Problem: Please retype the line that contains "### 5. Performance Optimizations" and all lines that follow it to the end of the entries below, exactly as they stand, with nothing added.

(Saved entries)
——————

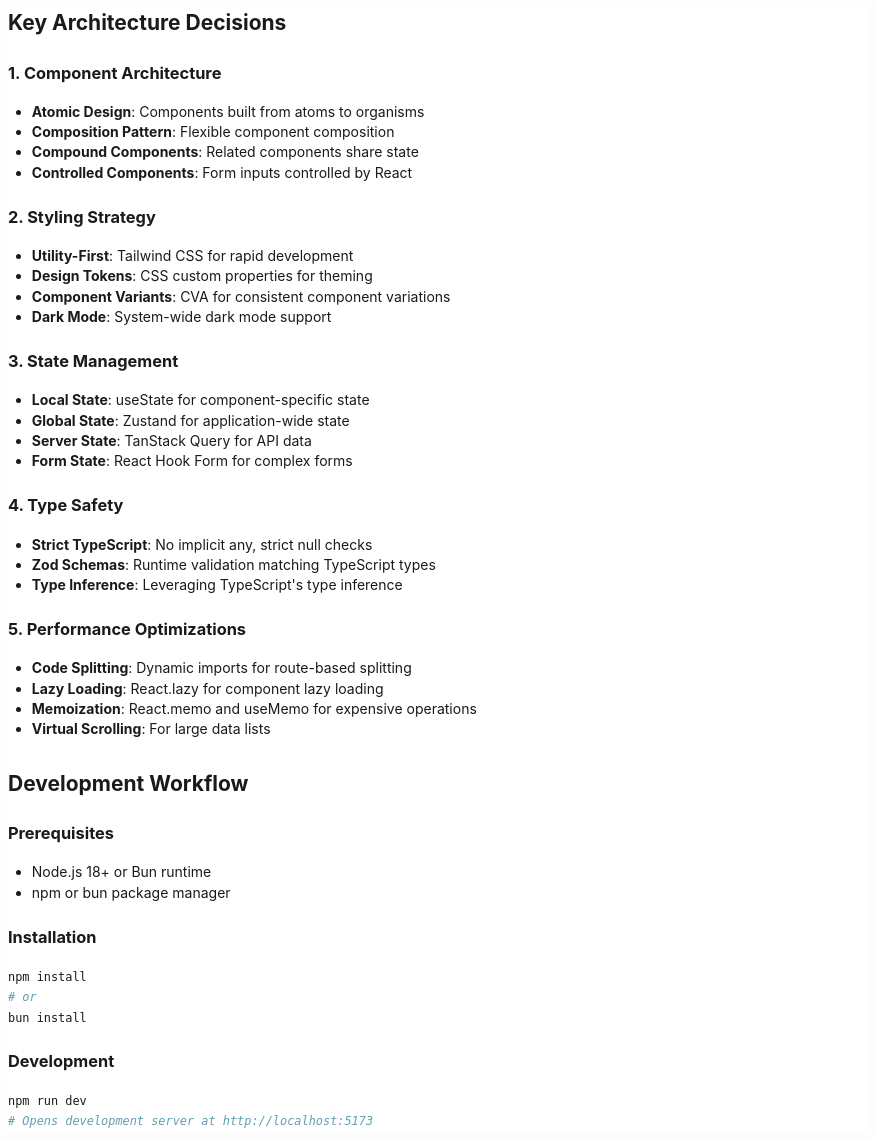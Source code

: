 ## Key Architecture Decisions

### 1. Component Architecture
- **Atomic Design**: Components built from atoms to organisms
- **Composition Pattern**: Flexible component composition
- **Compound Components**: Related components share state
- **Controlled Components**: Form inputs controlled by React

### 2. Styling Strategy
- **Utility-First**: Tailwind CSS for rapid development
- **Design Tokens**: CSS custom properties for theming
- **Component Variants**: CVA for consistent component variations
- **Dark Mode**: System-wide dark mode support

### 3. State Management
- **Local State**: useState for component-specific state
- **Global State**: Zustand for application-wide state
- **Server State**: TanStack Query for API data
- **Form State**: React Hook Form for complex forms

### 4. Type Safety
- **Strict TypeScript**: No implicit any, strict null checks
- **Zod Schemas**: Runtime validation matching TypeScript types
- **Type Inference**: Leveraging TypeScript's type inference

### 5. Performance Optimizations
- **Code Splitting**: Dynamic imports for route-based splitting
- **Lazy Loading**: React.lazy for component lazy loading
- **Memoization**: React.memo and useMemo for expensive operations
- **Virtual Scrolling**: For large data lists

## Development Workflow

### Prerequisites
- Node.js 18+ or Bun runtime
- npm or bun package manager

### Installation
```bash
npm install
# or
bun install
```

### Development
```bash
npm run dev
# Opens development server at http://localhost:5173
```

——————

Written solution:
### 5. Performance Optimizations
- **Code Splitting**: Dynamic imports for route-based splitting
- **Lazy Loading**: React.lazy for component lazy loading
- **Memoization**: React.memo and useMemo for expensive operations
- **Virtual Scrolling**: For large data lists

## Development Workflow

### Prerequisites
- Node.js 18+ or Bun runtime
- npm or bun package manager

### Installation
```bash
npm install
# or
bun install
```

### Development
```bash
npm run dev
# Opens development server at http://localhost:5173
```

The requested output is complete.